Rudolf Arnheim
[Writer and psychologist, b. 1904, Berlin, Germany, d. 2007, Ann Arbor, Michigan.]

 The fundamental peculiarity of the photographic medium; the physical objects themselves print their image by means of the optical and chemical action of light. 

Wright Morris
[Writer and photographer, b. 1910, Central City, Nebraska, d. 1998, Mill Valley, California.]

 Let us imagine a tourist from Rome, on a conducted tour of the provinces, who takes a snapshot of the swarming unruly mob at Golgotha, where two thieves and a rabble rouser are nailed to crosses. The air is choked with dust and the smoke of campfires. Flames glint on the helmets and spears of the soldiers. The effect is dramatic, one that a photographer would hate to miss. The light is bad, the foreground is blurred, and too much is made of the tilted crosses, but time has been arrested, and an image recorded, that might have diverted the fiction of history. What we all want is a piece of the cross, if there was such a cross. However faded and disfigured, this moment of arrested time authenticates, for us, time’s existence. Not the ruin of time, nor the crowded tombs of time, but the eternal present in time’s every moment. From this continuous film of time the camera snips the living tissue. So that’s how it was. Along with the distortions, the illusions, the lies, a specimen of the truth. 

Christian Metz
[Writer and film theorist, b. 1931, Béziers, France, lives in France.]

 Photography is the mirror, more faithful than any actual mirror, in which we witness at every age, our own aging. The actual mirror accompanies us through time, thoughtfully and treacherously; it changes with us, so that we appear not to change. 

Henry Peach Robinson
[Photographer, b. 1830, Ludlow, Shropshire, England, d. 1901, Tunbridge Wells, Kent, England.]

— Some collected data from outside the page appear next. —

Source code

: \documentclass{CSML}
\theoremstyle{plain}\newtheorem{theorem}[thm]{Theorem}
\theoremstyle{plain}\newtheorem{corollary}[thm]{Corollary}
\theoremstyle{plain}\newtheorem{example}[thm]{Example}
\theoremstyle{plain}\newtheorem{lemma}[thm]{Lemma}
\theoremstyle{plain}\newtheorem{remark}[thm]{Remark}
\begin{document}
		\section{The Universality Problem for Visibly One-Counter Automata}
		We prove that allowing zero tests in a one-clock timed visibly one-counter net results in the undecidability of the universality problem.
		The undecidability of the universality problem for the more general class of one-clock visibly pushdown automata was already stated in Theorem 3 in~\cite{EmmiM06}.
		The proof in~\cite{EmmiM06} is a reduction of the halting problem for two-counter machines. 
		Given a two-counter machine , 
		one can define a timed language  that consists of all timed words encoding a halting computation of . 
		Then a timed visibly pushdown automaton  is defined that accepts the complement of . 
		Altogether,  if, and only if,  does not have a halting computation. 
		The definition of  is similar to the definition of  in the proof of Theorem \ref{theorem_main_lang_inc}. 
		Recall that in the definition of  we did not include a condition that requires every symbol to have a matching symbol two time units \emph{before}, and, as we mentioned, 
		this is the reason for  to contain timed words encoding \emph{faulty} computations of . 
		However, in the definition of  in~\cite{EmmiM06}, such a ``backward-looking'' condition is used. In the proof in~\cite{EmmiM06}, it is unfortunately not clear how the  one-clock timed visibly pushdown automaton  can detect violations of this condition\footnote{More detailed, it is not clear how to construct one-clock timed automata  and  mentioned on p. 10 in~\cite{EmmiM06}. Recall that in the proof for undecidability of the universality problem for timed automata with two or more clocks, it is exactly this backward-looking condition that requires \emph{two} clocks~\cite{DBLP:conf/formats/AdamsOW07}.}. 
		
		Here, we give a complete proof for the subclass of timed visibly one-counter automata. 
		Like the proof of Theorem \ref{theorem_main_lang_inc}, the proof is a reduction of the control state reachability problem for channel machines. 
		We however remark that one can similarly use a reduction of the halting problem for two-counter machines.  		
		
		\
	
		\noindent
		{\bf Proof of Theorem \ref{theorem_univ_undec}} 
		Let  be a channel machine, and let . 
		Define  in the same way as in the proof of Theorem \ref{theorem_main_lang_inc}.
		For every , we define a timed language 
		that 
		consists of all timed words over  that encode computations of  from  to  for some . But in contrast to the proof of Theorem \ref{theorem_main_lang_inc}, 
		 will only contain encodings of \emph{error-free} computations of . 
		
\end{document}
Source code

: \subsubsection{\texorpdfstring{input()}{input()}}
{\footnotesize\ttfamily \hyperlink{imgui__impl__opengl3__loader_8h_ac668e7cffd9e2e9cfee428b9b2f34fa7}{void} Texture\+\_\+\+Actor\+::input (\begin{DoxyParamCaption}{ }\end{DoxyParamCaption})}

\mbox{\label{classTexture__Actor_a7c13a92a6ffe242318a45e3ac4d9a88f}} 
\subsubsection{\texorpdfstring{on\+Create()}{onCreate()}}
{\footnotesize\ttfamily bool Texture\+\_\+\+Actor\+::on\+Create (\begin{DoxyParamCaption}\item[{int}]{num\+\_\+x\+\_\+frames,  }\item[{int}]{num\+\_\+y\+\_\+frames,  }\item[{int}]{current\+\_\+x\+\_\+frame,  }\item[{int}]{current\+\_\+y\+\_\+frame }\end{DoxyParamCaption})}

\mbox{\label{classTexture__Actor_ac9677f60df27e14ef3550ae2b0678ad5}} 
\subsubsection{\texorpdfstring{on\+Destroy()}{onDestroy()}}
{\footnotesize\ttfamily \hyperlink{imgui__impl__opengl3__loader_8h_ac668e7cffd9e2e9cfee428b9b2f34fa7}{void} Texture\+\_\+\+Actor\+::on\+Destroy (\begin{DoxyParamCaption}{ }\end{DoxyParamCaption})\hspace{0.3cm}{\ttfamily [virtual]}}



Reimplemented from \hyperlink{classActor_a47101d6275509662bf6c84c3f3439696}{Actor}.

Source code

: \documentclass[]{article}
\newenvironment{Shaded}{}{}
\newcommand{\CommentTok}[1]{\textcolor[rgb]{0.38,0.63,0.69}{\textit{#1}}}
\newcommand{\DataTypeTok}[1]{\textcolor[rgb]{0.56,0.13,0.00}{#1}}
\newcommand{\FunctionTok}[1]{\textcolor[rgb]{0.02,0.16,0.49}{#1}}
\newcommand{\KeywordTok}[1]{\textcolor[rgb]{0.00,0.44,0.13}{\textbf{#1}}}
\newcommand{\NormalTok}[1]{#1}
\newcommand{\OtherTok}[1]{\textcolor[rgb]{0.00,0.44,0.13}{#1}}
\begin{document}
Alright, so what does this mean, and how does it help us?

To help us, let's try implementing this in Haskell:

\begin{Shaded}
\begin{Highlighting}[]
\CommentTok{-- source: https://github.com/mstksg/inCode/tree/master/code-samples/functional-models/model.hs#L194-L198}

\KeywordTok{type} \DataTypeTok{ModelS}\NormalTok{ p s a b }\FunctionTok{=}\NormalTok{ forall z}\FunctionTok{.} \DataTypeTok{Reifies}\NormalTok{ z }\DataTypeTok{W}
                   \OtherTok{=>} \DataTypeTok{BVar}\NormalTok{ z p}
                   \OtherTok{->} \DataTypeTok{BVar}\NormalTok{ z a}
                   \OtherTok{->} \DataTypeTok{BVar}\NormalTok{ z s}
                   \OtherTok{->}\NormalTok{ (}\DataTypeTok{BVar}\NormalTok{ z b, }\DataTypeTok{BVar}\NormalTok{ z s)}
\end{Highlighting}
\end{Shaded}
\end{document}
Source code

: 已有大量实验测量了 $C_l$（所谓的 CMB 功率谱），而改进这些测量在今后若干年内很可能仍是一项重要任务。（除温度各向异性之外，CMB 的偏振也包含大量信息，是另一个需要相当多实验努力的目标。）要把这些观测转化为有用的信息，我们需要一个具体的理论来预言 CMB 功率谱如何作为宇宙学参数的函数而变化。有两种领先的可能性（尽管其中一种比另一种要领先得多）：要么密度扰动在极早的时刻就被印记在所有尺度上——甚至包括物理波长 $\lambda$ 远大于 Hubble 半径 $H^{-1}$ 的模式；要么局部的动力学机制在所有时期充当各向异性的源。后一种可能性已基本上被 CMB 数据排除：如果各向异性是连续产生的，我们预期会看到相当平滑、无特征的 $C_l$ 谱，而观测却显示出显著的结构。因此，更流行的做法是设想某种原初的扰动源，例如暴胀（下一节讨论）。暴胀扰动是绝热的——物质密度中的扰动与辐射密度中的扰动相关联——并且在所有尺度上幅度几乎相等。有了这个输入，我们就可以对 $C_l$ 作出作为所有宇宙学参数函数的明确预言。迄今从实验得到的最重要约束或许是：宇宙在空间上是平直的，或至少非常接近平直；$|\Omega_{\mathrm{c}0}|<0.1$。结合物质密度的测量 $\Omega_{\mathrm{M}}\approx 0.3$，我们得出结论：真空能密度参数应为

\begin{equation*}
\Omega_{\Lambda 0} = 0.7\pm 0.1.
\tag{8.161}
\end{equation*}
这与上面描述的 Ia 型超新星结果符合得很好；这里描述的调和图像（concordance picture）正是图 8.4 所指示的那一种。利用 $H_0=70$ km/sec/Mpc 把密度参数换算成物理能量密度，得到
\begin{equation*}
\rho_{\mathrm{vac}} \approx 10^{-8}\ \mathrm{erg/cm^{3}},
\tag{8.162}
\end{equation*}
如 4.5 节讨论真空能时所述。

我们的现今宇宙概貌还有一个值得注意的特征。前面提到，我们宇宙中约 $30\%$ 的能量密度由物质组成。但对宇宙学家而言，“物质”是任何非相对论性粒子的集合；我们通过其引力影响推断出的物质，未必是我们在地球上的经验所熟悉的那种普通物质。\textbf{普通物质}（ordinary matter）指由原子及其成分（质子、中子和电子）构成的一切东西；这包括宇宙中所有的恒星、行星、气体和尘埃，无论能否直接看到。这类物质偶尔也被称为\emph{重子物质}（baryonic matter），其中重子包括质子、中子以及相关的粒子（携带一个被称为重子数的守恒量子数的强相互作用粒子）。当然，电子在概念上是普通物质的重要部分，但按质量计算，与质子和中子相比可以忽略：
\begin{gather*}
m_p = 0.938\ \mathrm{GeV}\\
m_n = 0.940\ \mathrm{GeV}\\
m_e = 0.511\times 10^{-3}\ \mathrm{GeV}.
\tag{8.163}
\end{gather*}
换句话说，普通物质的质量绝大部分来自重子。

 The photographer must not let his invention tempt him to represent, by any trick, any scene that does not occur in nature; if he does, he does violence to his art, because it is known that his finished result represents some object or thing that has existed for a space of time before his camera. 

Andy Grundberg
[Critic, curator, and educator, lives in Washington, D.C.]

 Modernism required that photography cultivate the photographic—indeed, that it invent the photographic—so that its legitimacy would not be questioned. 

Frederick Sommer
[Photographer, b. 1905, Angri, Italy, d. 1999, Prescott, Arizona.]

 Art and accident are one. Art accepts what it finds. 

Jo Spence
[Artist, photographer, and writer, b. 1934, London, d. 1992, London.]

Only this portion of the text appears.